[What needs to be done] Omit the pictures, please, and give each record below again exactly.

---- Records to process

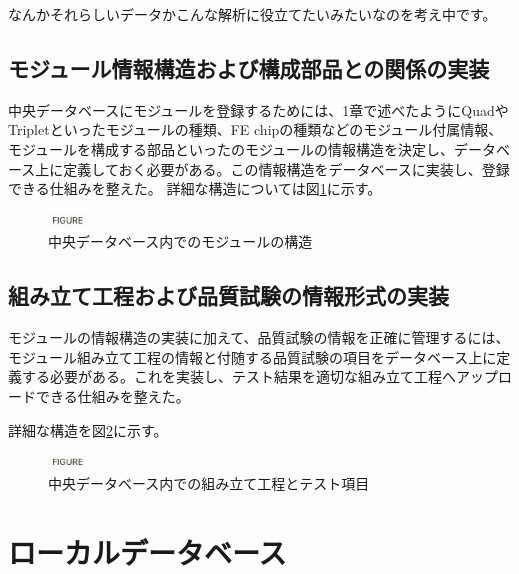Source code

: なんかそれらしいデータかこんな解析に役立てたいみたいなのを考え中です。

\subsection{モジュール情報構造および構成部品との関係の実装}
中央データベースにモジュールを登録するためには、1章で述べたようにQuadやTripletといったモジュールの種類、FE chipの種類などのモジュール付属情報、モジュールを構成する部品といったのモジュールの情報構造を決定し、データベース上に定義しておく必要がある。この情報構造をデータベースに実装し、登録できる仕組みを整えた。
詳細な構造については図\ref{pd_module_structure}に示す。

\begin{figure}[bpt]\centering
\includegraphics[width=1cm]{figure}
\caption[中央データベース内でのモジュールの構造]{中央データベース内でのモジュールの構造}
\label{pd_module_structure}
\end{figure}

\subsection{組み立て工程および品質試験の情報形式の実装}
モジュールの情報構造の実装に加えて、品質試験の情報を正確に管理するには、モジュール組み立て工程の情報と付随する品質試験の項目をデータベース上に定義する必要がある。これを実装し、テスト結果を適切な組み立て工程へアップロードできる仕組みを整えた。

詳細な構造を図\ref{pd_stage_structure}に示す。

\begin{figure}[bpt]\centering
\includegraphics[width=1cm]{figure}
\caption[中央データベース内での組み立て工程とテスト項目]{中央データベース内での組み立て工程とテスト項目}
\label{pd_stage_structure}
\end{figure}

\section{ローカルデータベース}
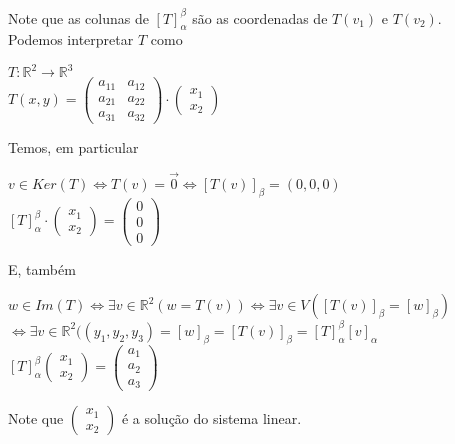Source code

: \documentclass[12pt]{article}
\begin{document}
	Note que as colunas de $[T]^\beta_\alpha$ são as coordenadas de $T(v_1)$ e $T(v_2)$.\\
	Podemos interpretar $T$ como
	\begin{center}
		$T: \mathbb{R}^2 \rightarrow \mathbb{R}^3$\\[5pt]
		$T(x,y) = \begin{pmatrix} a_{11} & a_{12} \\ a_{21} & a_{22} \\ a_{31} & a_{32} \end{pmatrix} \cdot \begin{pmatrix} x_1 \\ x_2 \end{pmatrix}$
	\end{center}
	Temos, em particular
	\begin{center}
		$v \in Ker(T) \Leftrightarrow T(v) = \overrightarrow{0} \Leftrightarrow [T(v)]_\beta = (0, 0, 0)$\\[5pt]
		$[T]^\beta_\alpha \cdot \begin{pmatrix} x_1 \\ x_2 \end{pmatrix} = \begin{pmatrix} 0 \\ 0 \\ 0 \end{pmatrix}$
	\end{center}
	E, também
	\begin{center}
		$w \in Im(T) \Leftrightarrow \exists v \in \mathbb{R}^2( w = T(v) ) \Leftrightarrow \exists v \in V ([T(v)]_\beta = [w]_\beta)$\\ $\Leftrightarrow \exists v \in \mathbb{R}^2 ((y_1, y_2, y_3) = [w]_\beta = [T(v)]_\beta = [T]^\beta_\alpha [v]_\alpha$ \\[5pt]
		$[T]^\beta_\alpha \begin{pmatrix} x_1 \\ x_2 \end{pmatrix} = \begin{pmatrix} a_1 \\ a_2 \\ a_3 \end{pmatrix}$
	\end{center}
	Note que $ \begin{pmatrix} x_1 \\ x_2 \end{pmatrix}$ é a solução do sistema linear.
	
\end{document}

--------

[Response area]
Source code

: なんかそれらしいデータかこんな解析に役立てたいみたいなのを考え中です。

\subsection{モジュール情報構造および構成部品との関係の実装}
中央データベースにモジュールを登録するためには、1章で述べたようにQuadやTripletといったモジュールの種類、FE chipの種類などのモジュール付属情報、モジュールを構成する部品といったのモジュールの情報構造を決定し、データベース上に定義しておく必要がある。この情報構造をデータベースに実装し、登録できる仕組みを整えた。
詳細な構造については図\ref{pd_module_structure}に示す。

\begin{figure}[bpt]\centering
\includegraphics[width=1cm]{figure}
\caption[中央データベース内でのモジュールの構造]{中央データベース内でのモジュールの構造}
\label{pd_module_structure}
\end{figure}

\subsection{組み立て工程および品質試験の情報形式の実装}
モジュールの情報構造の実装に加えて、品質試験の情報を正確に管理するには、モジュール組み立て工程の情報と付随する品質試験の項目をデータベース上に定義する必要がある。これを実装し、テスト結果を適切な組み立て工程へアップロードできる仕組みを整えた。

詳細な構造を図\ref{pd_stage_structure}に示す。

\begin{figure}[bpt]\centering
\includegraphics[width=1cm]{figure}
\caption[中央データベース内での組み立て工程とテスト項目]{中央データベース内での組み立て工程とテスト項目}
\label{pd_stage_structure}
\end{figure}

\section{ローカルデータベース}
Source code

: \documentclass[12pt]{article}
\begin{document}
	Note que as colunas de $[T]^\beta_\alpha$ são as coordenadas de $T(v_1)$ e $T(v_2)$.\\
	Podemos interpretar $T$ como
	\begin{center}
		$T: \mathbb{R}^2 \rightarrow \mathbb{R}^3$\\[5pt]
		$T(x,y) = \begin{pmatrix} a_{11} & a_{12} \\ a_{21} & a_{22} \\ a_{31} & a_{32} \end{pmatrix} \cdot \begin{pmatrix} x_1 \\ x_2 \end{pmatrix}$
	\end{center}
	Temos, em particular
	\begin{center}
		$v \in Ker(T) \Leftrightarrow T(v) = \overrightarrow{0} \Leftrightarrow [T(v)]_\beta = (0, 0, 0)$\\[5pt]
		$[T]^\beta_\alpha \cdot \begin{pmatrix} x_1 \\ x_2 \end{pmatrix} = \begin{pmatrix} 0 \\ 0 \\ 0 \end{pmatrix}$
	\end{center}
	E, também
	\begin{center}
		$w \in Im(T) \Leftrightarrow \exists v \in \mathbb{R}^2( w = T(v) ) \Leftrightarrow \exists v \in V ([T(v)]_\beta = [w]_\beta)$\\ $\Leftrightarrow \exists v \in \mathbb{R}^2 ((y_1, y_2, y_3) = [w]_\beta = [T(v)]_\beta = [T]^\beta_\alpha [v]_\alpha$ \\[5pt]
		$[T]^\beta_\alpha \begin{pmatrix} x_1 \\ x_2 \end{pmatrix} = \begin{pmatrix} a_1 \\ a_2 \\ a_3 \end{pmatrix}$
	\end{center}
	Note que $ \begin{pmatrix} x_1 \\ x_2 \end{pmatrix}$ é a solução do sistema linear.
	
\end{document}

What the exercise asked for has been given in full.